The research study is released on May 21, 2020, in Transboundary and Emerging Diseases.
Further research studies — consisting of throughout winter season in the southern hemisphere — are required to figure out how this relationship works and the level to which it drives COVID-19 case alert rates.
Previous research study has actually recognized a link in between environment and incident of SARS-CoV cases in Hong Kong and China, and MERS-CoV cases in Saudi Arabia, and a current research study on the COVID-19 break out in China discovered an association in between transmission and day-to-day temperature level and relative humidity.
“The pandemic in China, Europe, and North America happened in winter so we were interested to see if the association between COVID-19 cases and climate was different in Australia in late summer and early autumn,” Professor Ward stated.
“When it comes to climate, we found that lower humidity is the main driver here, rather than colder temperatures,” Professor Ward stated. “It means we may see an increased risk in winter here, when we have a drop in humidity. But in the northern hemisphere, in areas with lower humidity or during periods when humidity drops, there might be a risk even during the summer months. So vigilance must be maintained.”
Why humidity matters
Professor Ward stated there are biological reasons humidity matters in transmission of air-borne infections.
“When the humidity is lower, the air is drier and it makes the aerosols smaller,” he stated. “When you sneeze and cough those smaller infectious aerosols can stay suspended in the air for longer. That increases the exposure for other people. When the air is humid and the aerosols are larger and heavier, they fall and hit surfaces quicker.”

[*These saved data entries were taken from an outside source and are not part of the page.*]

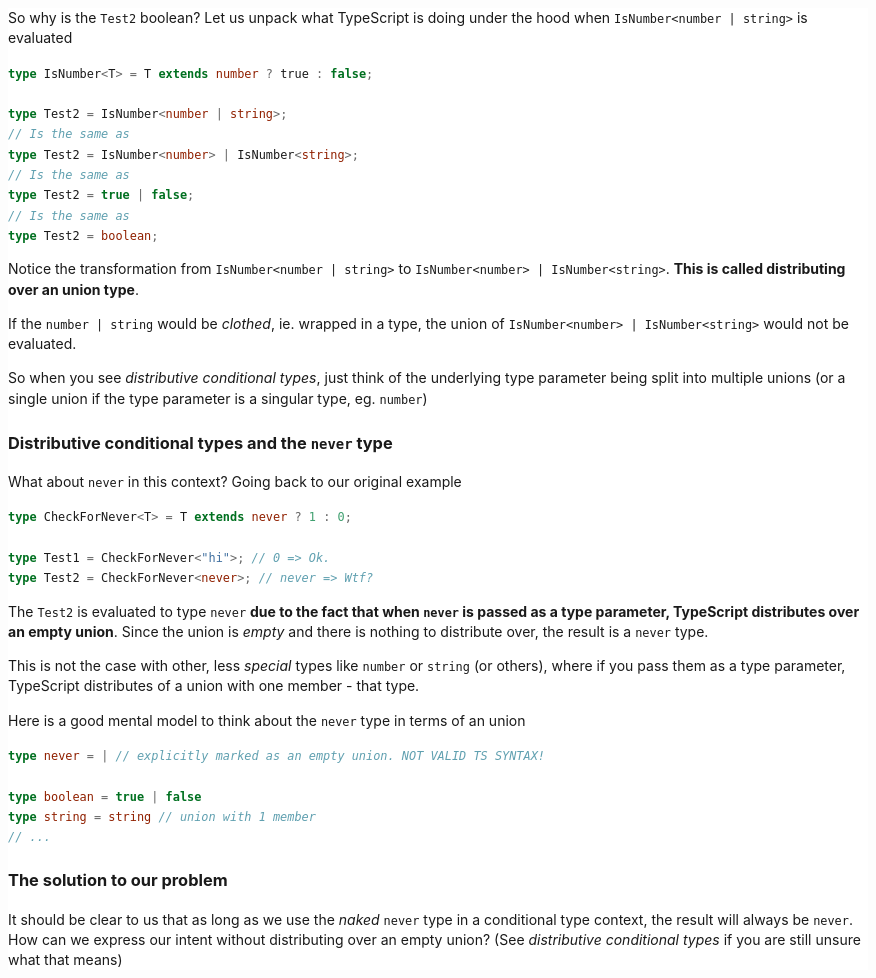 So why is the `Test2` boolean? Let us unpack what TypeScript is doing under the hood when `IsNumber<number | string>` is evaluated

```ts
type IsNumber<T> = T extends number ? true : false;

type Test2 = IsNumber<number | string>;
// Is the same as
type Test2 = IsNumber<number> | IsNumber<string>;
// Is the same as
type Test2 = true | false;
// Is the same as
type Test2 = boolean;
```

Notice the transformation from `IsNumber<number | string>` to `IsNumber<number> | IsNumber<string>`. **This is called distributing over an union type**.

If the `number | string` would be _clothed_, ie. wrapped in a type, the union of `IsNumber<number> | IsNumber<string>` would not be evaluated.

So when you see _distributive conditional types_, just think of the underlying type parameter being split into multiple unions (or a single union if the type parameter is a singular type, eg. `number`)

### Distributive conditional types and the `never` type

What about `never` in this context? Going back to our original example

```ts
type CheckForNever<T> = T extends never ? 1 : 0;

type Test1 = CheckForNever<"hi">; // 0 => Ok.
type Test2 = CheckForNever<never>; // never => Wtf?
```

The `Test2` is evaluated to type `never` **due to the fact that when `never` is passed as a type parameter, TypeScript distributes over an empty union**. Since the union is _empty_ and there is nothing to distribute over, the result is a `never` type.

This is not the case with other, less _special_ types like `number` or `string` (or others), where if you pass them as a type parameter, TypeScript distributes of a union with one member - that type.

Here is a good mental model to think about the `never` type in terms of an union

```ts
type never = | // explicitly marked as an empty union. NOT VALID TS SYNTAX!

type boolean = true | false
type string = string // union with 1 member
// ...
```

### The solution to our problem

It should be clear to us that as long as we use the _naked_ `never` type in a conditional type context, the result will always be `never`.
How can we express our intent without distributing over an empty union? (See _distributive conditional types_ if you are still unsure what that means)

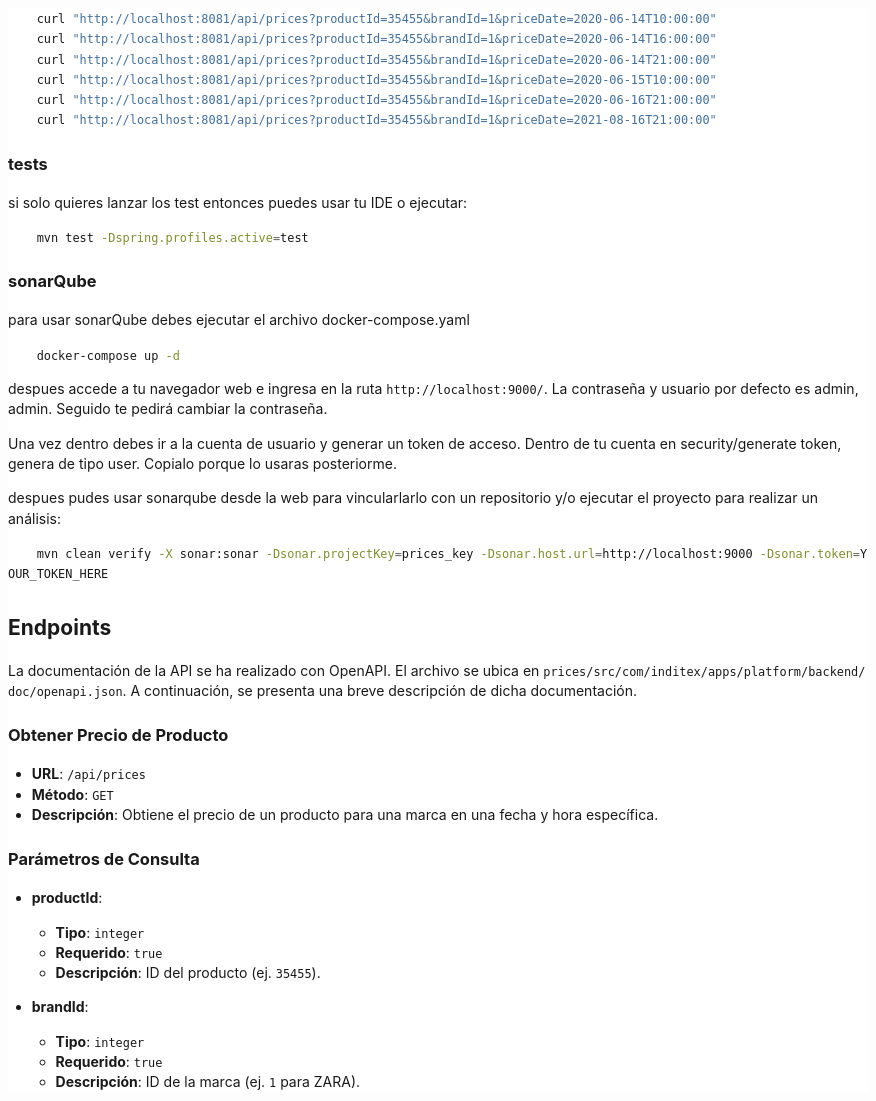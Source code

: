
 ```bash
    curl "http://localhost:8081/api/prices?productId=35455&brandId=1&priceDate=2020-06-14T10:00:00"
    curl "http://localhost:8081/api/prices?productId=35455&brandId=1&priceDate=2020-06-14T16:00:00"
    curl "http://localhost:8081/api/prices?productId=35455&brandId=1&priceDate=2020-06-14T21:00:00"
    curl "http://localhost:8081/api/prices?productId=35455&brandId=1&priceDate=2020-06-15T10:00:00"
    curl "http://localhost:8081/api/prices?productId=35455&brandId=1&priceDate=2020-06-16T21:00:00"
    curl "http://localhost:8081/api/prices?productId=35455&brandId=1&priceDate=2021-08-16T21:00:00"
```


### tests

si solo quieres lanzar los test entonces puedes usar tu IDE o ejecutar:
 ```bash
     mvn test -Dspring.profiles.active=test
 ```

### sonarQube
para usar sonarQube debes ejecutar el archivo docker-compose.yaml
 ```bash
     docker-compose up -d
 ```
despues accede a tu navegador web e ingresa en la ruta `http://localhost:9000/`. La contraseña y usuario por defecto es admin, admin. Seguido te pedirá cambiar la contraseña.

Una vez dentro debes ir a la cuenta de usuario y generar un token de acceso. Dentro de tu cuenta en security/generate token, genera de tipo user. Copialo porque lo usaras posteriorme.

despues pudes usar sonarqube desde la web para vincularlarlo con un repositorio y/o ejecutar el proyecto para realizar un análisis:

 ```bash
     mvn clean verify -X sonar:sonar -Dsonar.projectKey=prices_key -Dsonar.host.url=http://localhost:9000 -Dsonar.token=YOUR_TOKEN_HERE
 ```

## Endpoints
La documentación de la API se ha realizado con OpenAPI. El archivo se ubica en `prices/src/com/inditex/apps/platform/backend/doc/openapi.json`. A continuación, se presenta una breve descripción de dicha documentación.
### Obtener Precio de Producto

- **URL**: `/api/prices`
- **Método**: `GET`
- **Descripción**: Obtiene el precio de un producto para una marca en una fecha y hora específica.

### Parámetros de Consulta

- **productId**:
    - **Tipo**: `integer`
    - **Requerido**: `true`
    - **Descripción**: ID del producto (ej. `35455`).

- **brandId**:
    - **Tipo**: `integer`
    - **Requerido**: `true`
    - **Descripción**: ID de la marca (ej. `1` para ZARA).
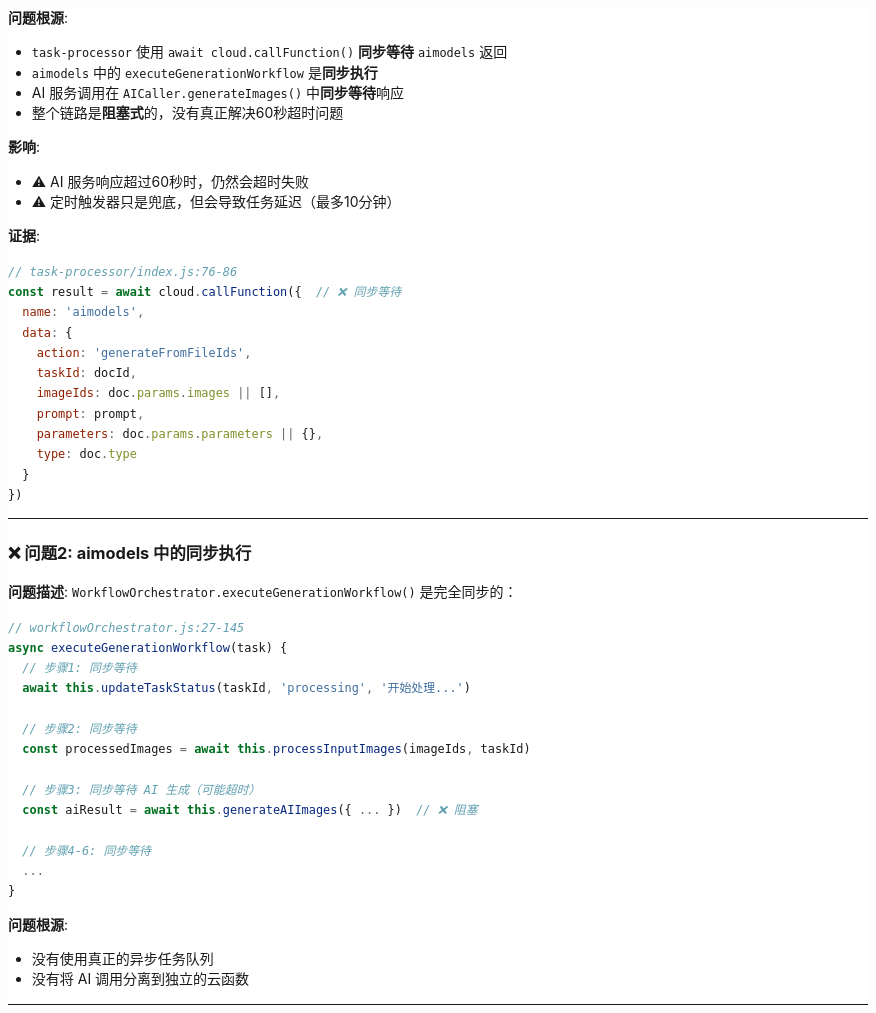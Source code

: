 **问题根源**:
- `task-processor` 使用 `await cloud.callFunction()` **同步等待** `aimodels` 返回
- `aimodels` 中的 `executeGenerationWorkflow` 是**同步执行**
- AI 服务调用在 `AICaller.generateImages()` 中**同步等待**响应
- 整个链路是**阻塞式**的，没有真正解决60秒超时问题

**影响**:
- ⚠️ AI 服务响应超过60秒时，仍然会超时失败
- ⚠️ 定时触发器只是兜底，但会导致任务延迟（最多10分钟）

**证据**:
```javascript
// task-processor/index.js:76-86
const result = await cloud.callFunction({  // ❌ 同步等待
  name: 'aimodels',
  data: {
    action: 'generateFromFileIds',
    taskId: docId,
    imageIds: doc.params.images || [],
    prompt: prompt,
    parameters: doc.params.parameters || {},
    type: doc.type
  }
})
```

---

### ❌ 问题2: aimodels 中的同步执行

**问题描述**:
`WorkflowOrchestrator.executeGenerationWorkflow()` 是完全同步的：

```javascript
// workflowOrchestrator.js:27-145
async executeGenerationWorkflow(task) {
  // 步骤1: 同步等待
  await this.updateTaskStatus(taskId, 'processing', '开始处理...')

  // 步骤2: 同步等待
  const processedImages = await this.processInputImages(imageIds, taskId)

  // 步骤3: 同步等待 AI 生成（可能超时）
  const aiResult = await this.generateAIImages({ ... })  // ❌ 阻塞

  // 步骤4-6: 同步等待
  ...
}
```

**问题根源**:
- 没有使用真正的异步任务队列
- 没有将 AI 调用分离到独立的云函数

---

Professor Ward and his group studied 749 in your area got cases of COVID-19 — mainly in the Greater Sydney location of the state of New South Wales — in between February 26 and March 31. The group matched the clients’ postal codes with the closest weather condition observation station and studied the rains, temperature level, and humidity for the duration January to March 2020.
The research study discovered lower humidity was related to an increased case notices; a decrease in relative humidity of 1 percent was forecasted to be related to a boost of COVID-19 cases by 6 percent.
“This means we need to be careful coming into a dry winter,” Professor Ward stated, including that the typical humidity in Sydney is most affordable in August.
“Even though the cases of COVID-19 have gone down in Australia, we still need to be vigilant and public health systems need to be aware of potentially increased risk when we are in a period of low humidity,” Professor Ward stated. “Ongoing testing and surveillance remain critical as we enter the winter months, when conditions may favor coronavirus spread.”
Further research study
Professor Ward stated the research study was restricted to cases contracted in the summer season mainly around Sydney, so additional research study is required in the months to come and additional afield. In winter season, cooler temperature levels might likewise be an element.
Reference: “The role of climate during the COVID‐19 epidemic in New South Wales, Australia” by Michael P. Ward, Shuang Xiao and Zhijie Zhang, 21 May 2020, Transboundary and Emerging Diseases.